§ **TASK STATEMENT**
Look through the records and copy each line with the string "from" in it.

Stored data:
·····

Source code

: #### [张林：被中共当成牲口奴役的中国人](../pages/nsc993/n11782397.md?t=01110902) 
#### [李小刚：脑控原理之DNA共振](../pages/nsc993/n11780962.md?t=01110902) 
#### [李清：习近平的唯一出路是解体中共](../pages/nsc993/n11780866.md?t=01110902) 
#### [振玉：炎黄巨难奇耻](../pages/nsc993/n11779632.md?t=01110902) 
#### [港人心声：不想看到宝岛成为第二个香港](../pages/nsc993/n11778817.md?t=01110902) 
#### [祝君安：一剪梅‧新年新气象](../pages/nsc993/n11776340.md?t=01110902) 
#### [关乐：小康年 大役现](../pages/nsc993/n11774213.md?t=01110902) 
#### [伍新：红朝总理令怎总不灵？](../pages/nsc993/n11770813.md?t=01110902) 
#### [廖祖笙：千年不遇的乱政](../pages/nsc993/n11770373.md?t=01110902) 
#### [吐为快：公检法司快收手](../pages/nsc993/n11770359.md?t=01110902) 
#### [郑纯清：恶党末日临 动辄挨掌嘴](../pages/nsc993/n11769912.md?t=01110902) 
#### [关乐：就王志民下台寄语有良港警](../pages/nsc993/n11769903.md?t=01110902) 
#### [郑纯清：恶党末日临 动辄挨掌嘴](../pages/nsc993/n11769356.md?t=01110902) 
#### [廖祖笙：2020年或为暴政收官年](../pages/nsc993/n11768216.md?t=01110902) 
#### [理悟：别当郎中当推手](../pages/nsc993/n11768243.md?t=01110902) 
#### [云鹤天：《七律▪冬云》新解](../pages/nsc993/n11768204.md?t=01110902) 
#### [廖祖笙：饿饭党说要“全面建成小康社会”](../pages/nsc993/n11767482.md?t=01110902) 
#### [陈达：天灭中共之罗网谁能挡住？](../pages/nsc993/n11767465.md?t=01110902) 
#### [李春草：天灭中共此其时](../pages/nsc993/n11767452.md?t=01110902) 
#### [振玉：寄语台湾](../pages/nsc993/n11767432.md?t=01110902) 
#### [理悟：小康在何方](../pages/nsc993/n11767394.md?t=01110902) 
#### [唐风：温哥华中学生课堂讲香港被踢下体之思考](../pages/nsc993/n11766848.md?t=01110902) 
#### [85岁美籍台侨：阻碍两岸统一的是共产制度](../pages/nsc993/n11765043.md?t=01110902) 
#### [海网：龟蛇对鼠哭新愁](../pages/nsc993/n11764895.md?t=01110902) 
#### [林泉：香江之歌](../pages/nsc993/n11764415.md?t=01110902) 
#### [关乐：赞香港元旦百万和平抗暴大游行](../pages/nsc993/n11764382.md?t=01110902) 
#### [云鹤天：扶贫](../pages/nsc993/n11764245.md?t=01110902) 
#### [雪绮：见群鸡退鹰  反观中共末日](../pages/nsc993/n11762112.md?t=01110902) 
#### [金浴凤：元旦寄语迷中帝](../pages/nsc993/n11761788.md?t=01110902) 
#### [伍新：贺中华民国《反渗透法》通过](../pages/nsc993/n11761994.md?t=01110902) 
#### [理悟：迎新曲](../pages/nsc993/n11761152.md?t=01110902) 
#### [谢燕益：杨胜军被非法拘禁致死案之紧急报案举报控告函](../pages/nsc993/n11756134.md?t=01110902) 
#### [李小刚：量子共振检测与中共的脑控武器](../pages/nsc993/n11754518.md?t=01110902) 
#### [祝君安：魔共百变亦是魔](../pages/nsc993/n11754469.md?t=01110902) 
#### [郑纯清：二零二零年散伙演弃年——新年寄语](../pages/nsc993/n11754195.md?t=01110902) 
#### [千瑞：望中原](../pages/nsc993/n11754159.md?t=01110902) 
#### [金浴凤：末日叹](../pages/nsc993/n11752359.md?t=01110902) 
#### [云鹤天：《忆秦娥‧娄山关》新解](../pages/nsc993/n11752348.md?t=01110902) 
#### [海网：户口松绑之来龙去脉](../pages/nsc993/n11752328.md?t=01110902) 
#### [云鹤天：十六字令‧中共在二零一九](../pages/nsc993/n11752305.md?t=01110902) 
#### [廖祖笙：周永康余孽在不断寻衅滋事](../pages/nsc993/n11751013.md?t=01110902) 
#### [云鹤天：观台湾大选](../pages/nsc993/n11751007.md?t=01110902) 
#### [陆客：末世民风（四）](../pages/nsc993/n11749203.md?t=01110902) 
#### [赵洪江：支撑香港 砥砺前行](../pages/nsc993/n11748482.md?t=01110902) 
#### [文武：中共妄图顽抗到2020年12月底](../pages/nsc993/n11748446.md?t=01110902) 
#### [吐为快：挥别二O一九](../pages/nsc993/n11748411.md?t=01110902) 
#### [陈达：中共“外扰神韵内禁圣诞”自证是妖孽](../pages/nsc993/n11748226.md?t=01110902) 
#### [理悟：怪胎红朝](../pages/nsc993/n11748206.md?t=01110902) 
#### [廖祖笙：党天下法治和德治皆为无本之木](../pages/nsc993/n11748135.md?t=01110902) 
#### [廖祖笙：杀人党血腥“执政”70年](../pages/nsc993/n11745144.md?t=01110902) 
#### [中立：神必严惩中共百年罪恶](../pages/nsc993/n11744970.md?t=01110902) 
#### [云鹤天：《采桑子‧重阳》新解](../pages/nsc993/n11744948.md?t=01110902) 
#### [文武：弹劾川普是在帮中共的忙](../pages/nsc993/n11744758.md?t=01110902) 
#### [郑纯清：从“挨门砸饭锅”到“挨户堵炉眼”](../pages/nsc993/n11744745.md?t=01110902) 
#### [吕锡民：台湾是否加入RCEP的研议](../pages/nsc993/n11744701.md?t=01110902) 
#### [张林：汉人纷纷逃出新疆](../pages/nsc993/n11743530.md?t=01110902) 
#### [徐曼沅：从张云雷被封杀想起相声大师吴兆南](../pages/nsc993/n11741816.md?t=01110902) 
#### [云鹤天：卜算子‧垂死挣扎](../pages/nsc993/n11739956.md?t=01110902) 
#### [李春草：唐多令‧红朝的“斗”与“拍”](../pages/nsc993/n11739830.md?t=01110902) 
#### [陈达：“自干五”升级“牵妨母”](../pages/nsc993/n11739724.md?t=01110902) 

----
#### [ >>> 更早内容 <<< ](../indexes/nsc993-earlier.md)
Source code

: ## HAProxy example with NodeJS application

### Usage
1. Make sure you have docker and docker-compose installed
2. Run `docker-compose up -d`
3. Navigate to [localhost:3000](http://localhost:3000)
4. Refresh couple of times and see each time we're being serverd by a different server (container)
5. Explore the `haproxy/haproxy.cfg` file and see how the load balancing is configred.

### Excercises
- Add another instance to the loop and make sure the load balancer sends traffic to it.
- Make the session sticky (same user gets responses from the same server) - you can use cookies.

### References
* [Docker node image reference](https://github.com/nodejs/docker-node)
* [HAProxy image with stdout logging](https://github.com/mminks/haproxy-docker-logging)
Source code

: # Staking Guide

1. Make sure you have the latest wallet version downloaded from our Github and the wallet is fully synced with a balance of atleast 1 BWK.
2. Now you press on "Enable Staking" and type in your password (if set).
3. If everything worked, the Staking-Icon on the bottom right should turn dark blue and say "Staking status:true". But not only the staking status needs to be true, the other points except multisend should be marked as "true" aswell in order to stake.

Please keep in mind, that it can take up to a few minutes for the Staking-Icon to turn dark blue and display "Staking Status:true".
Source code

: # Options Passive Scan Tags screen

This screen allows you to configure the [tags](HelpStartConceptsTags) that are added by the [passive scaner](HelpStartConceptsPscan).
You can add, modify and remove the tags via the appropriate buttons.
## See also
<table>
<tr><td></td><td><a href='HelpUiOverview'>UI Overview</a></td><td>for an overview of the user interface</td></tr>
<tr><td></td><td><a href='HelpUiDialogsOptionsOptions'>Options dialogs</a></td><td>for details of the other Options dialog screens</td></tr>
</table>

·····

§ **SOLUTION TO THIS TASK**
- Make the session sticky (same user gets responses from the same server) - you can use cookies.
1. Make sure you have the latest wallet version downloaded from our Github and the wallet is fully synced with a balance of atleast 1 BWK.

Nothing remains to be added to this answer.